This UD post got me to thinking. I do that from time to time.
On the subject of computational intelligence I have some minor credentials, including a Silver Medal at the first Computer Olympiad in London, sponsored by David Levy of chess fame. You can access the final results of my research and efforts in computational artificial intelligence (AI) here:
If you have a computer with sufficient memory and disk space you can explore the only perfect-play endgame algorithm ever invented for the game of checkers (known as draughts in the UK).
It was my exploration into computational AI that initially caused me to have doubts about the creative powers of the Darwinian mechanism, which I now consider to be a transparent absurdity as an explanation for almost anything of any significance, and certainly not as an explanation for human intelligence.
Here’s why.
Computer programs that play games like checkers and chess involve two primary algorithms, a brute-force tree search and a leaf-node static evaluator. The tree search says, “If I move here, and the opponent moves there, and I move thus…” Unfortunately, the exponential explosion of possibilities means that the search must eventually be terminated. At that point a static positional evaluator must be invoked. This requires designing heuristics that can evaluate the position with no further search.
The problem is that these heuristics are difficult to devise and encode, and they are often wrong, because of tactical considerations that lurk beyond the horizon of the search and the fact that the heuristics can have unanticipated side-effects.
A human player might say, “Hmmm, if I move here, this will create a positional weakness from which the opponent cannot possibly recover.” There is no way to encode such knowledge, which comes from human experience and positional recognition.
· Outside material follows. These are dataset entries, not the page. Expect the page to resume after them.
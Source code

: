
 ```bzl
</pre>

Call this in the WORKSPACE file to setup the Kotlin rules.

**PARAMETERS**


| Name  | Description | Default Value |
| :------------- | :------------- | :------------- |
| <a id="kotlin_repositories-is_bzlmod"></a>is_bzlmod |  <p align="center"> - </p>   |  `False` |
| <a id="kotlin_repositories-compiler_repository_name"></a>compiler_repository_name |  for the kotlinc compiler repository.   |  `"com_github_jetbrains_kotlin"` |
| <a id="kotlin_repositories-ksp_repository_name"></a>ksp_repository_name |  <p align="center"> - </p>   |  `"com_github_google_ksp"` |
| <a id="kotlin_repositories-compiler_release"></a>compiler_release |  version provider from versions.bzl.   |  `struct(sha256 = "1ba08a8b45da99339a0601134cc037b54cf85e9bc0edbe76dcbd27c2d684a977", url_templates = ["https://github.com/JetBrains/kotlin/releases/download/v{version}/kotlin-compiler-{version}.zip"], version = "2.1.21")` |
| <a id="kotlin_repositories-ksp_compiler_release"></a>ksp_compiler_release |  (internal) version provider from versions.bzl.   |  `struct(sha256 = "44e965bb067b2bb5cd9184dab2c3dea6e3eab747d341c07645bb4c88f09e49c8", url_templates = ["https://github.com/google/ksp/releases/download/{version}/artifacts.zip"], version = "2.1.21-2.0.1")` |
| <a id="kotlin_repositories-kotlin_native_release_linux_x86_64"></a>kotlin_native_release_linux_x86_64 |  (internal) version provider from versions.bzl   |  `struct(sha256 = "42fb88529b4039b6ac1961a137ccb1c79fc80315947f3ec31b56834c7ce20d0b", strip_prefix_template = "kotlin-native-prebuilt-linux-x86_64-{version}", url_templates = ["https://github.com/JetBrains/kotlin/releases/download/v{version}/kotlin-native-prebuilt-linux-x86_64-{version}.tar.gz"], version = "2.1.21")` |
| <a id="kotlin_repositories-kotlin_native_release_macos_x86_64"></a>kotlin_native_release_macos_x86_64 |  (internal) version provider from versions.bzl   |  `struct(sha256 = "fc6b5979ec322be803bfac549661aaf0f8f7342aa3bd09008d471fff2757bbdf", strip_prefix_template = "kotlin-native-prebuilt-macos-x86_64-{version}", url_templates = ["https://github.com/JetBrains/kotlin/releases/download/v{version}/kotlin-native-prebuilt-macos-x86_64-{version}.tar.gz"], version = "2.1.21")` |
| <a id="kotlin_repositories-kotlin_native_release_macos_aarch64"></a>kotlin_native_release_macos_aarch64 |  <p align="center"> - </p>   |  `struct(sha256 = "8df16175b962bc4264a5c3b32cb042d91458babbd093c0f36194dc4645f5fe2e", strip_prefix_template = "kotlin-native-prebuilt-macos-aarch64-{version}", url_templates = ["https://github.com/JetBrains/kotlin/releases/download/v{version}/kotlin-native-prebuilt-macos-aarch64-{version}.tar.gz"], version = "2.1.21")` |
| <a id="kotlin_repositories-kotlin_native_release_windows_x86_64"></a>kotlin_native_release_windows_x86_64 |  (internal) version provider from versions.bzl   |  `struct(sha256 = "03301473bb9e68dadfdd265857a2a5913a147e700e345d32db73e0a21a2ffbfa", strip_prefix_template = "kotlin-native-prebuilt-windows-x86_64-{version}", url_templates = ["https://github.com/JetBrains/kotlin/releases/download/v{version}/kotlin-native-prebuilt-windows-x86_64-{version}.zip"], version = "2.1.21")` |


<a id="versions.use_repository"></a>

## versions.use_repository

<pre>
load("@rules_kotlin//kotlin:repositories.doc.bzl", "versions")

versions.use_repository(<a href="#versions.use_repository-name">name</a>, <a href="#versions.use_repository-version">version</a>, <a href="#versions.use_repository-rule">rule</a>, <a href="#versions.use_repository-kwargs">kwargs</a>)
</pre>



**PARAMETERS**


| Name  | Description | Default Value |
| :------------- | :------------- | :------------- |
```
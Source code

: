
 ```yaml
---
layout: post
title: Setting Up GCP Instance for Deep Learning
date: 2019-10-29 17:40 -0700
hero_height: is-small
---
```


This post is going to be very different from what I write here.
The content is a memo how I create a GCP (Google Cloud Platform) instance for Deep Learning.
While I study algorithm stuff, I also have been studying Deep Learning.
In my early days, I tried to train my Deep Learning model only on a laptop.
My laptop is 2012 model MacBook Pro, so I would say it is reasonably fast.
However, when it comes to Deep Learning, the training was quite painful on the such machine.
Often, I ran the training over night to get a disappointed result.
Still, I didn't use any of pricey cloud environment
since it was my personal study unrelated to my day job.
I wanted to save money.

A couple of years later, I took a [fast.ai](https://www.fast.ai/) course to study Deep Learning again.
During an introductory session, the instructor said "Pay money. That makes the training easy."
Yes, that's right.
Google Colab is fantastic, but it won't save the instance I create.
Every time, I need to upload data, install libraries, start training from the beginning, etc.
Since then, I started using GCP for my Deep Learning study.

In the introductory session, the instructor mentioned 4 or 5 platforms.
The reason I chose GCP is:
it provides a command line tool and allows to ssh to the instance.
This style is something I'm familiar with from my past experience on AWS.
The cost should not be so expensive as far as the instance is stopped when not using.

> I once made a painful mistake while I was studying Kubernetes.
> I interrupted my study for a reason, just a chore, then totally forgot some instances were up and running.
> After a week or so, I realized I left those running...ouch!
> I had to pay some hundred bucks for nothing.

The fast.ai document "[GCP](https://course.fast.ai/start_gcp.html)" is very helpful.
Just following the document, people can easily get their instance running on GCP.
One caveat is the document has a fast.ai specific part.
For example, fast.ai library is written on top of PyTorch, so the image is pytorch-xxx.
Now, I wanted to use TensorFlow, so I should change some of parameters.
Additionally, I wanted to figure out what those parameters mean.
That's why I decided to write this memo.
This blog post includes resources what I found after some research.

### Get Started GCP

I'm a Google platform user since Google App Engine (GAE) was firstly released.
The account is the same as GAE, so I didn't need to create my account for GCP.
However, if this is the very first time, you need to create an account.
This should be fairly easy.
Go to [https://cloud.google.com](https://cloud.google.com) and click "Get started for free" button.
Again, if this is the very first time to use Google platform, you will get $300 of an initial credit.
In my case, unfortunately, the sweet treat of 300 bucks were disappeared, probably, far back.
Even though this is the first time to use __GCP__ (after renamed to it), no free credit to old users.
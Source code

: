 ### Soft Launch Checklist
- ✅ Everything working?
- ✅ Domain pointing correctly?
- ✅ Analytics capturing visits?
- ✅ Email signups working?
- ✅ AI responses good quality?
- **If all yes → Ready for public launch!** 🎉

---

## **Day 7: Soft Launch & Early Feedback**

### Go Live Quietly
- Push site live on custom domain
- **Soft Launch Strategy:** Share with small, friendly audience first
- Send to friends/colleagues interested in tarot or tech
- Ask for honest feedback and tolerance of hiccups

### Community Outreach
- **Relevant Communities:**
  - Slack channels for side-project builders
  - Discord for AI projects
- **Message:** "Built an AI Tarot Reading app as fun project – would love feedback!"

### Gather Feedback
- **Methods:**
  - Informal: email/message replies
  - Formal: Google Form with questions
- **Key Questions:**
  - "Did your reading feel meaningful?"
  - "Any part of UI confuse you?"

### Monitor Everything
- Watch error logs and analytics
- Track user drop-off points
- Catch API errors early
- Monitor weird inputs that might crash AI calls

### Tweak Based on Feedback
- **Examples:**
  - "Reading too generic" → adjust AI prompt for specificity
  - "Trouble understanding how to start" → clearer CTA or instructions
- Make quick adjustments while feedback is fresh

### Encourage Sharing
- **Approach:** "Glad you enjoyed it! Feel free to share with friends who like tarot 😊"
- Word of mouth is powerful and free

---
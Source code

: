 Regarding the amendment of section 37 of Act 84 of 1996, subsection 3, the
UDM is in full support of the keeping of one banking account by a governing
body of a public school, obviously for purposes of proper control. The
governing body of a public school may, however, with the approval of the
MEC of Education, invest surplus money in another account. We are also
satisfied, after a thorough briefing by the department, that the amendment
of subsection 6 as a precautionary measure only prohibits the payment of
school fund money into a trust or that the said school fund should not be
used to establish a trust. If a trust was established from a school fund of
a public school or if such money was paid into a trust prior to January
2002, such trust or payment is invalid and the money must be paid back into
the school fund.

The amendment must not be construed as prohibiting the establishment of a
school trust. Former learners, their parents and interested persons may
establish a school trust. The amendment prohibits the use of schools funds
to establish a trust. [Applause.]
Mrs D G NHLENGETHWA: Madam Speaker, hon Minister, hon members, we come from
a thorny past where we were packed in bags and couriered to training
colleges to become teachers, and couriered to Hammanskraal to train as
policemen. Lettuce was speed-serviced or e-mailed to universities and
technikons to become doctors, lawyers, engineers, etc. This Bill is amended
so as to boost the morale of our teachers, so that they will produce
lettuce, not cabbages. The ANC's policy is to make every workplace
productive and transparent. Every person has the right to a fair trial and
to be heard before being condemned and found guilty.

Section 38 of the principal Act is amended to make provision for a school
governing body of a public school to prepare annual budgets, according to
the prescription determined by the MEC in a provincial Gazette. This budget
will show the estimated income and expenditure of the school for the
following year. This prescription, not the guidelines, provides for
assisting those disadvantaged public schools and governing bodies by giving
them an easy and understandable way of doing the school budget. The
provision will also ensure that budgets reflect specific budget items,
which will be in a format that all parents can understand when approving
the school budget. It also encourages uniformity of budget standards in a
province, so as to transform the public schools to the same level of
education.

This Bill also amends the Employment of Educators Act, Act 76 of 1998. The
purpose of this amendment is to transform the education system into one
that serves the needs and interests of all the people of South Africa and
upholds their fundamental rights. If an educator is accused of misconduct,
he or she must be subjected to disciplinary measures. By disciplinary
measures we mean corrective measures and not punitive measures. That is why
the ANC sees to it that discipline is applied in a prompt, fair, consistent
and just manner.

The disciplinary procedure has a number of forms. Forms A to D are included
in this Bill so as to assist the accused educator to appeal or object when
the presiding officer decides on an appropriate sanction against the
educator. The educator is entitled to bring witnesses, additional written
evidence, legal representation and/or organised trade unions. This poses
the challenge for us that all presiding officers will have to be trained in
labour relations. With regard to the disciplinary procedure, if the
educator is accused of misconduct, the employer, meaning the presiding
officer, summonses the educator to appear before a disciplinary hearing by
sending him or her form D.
The other problem is that computer programs like mine do not play against the opponent; they play against themselves. The tree search assumes that the opponent sees everything it does, which in a human-versus-human game is not the case. In one game my program played against a grandmaster human, the human was in deep trouble, and he told me so. The computer was considering the move the human feared, which would lead to a very difficult, razor-thin draw. But the program searched so far ahead that it found the draw, assumed the human would see it as well, and played a move that gave the program a few more meaningless points, letting the human off the hook.
All attempts at computational language interpretation have been dismal failures for similar reasons. Even the best spell- and grammar-checkers are astronomically stupid:
Eye halve a spelling chequer
It came with my pea sea
It plainly marques four my revue
Miss steaks eye kin knot sea.
Eye strike a key and type a word
And weight four it two say
Weather eye am wrong oar write
It shows me strait a weigh.
As soon as a mist ache is maid
It nose bee fore two long
And eye can put the error rite
Its rare lea ever wrong.
Eye have run this poem threw it
I am shore your pleased two no
Its letter perfect awl the weigh
My chequer tolled me sew.
The point is: With all our human intelligence, technology, and inventiveness, how can anyone who is still in contact with reality believe that random accidents engineered our brains and minds?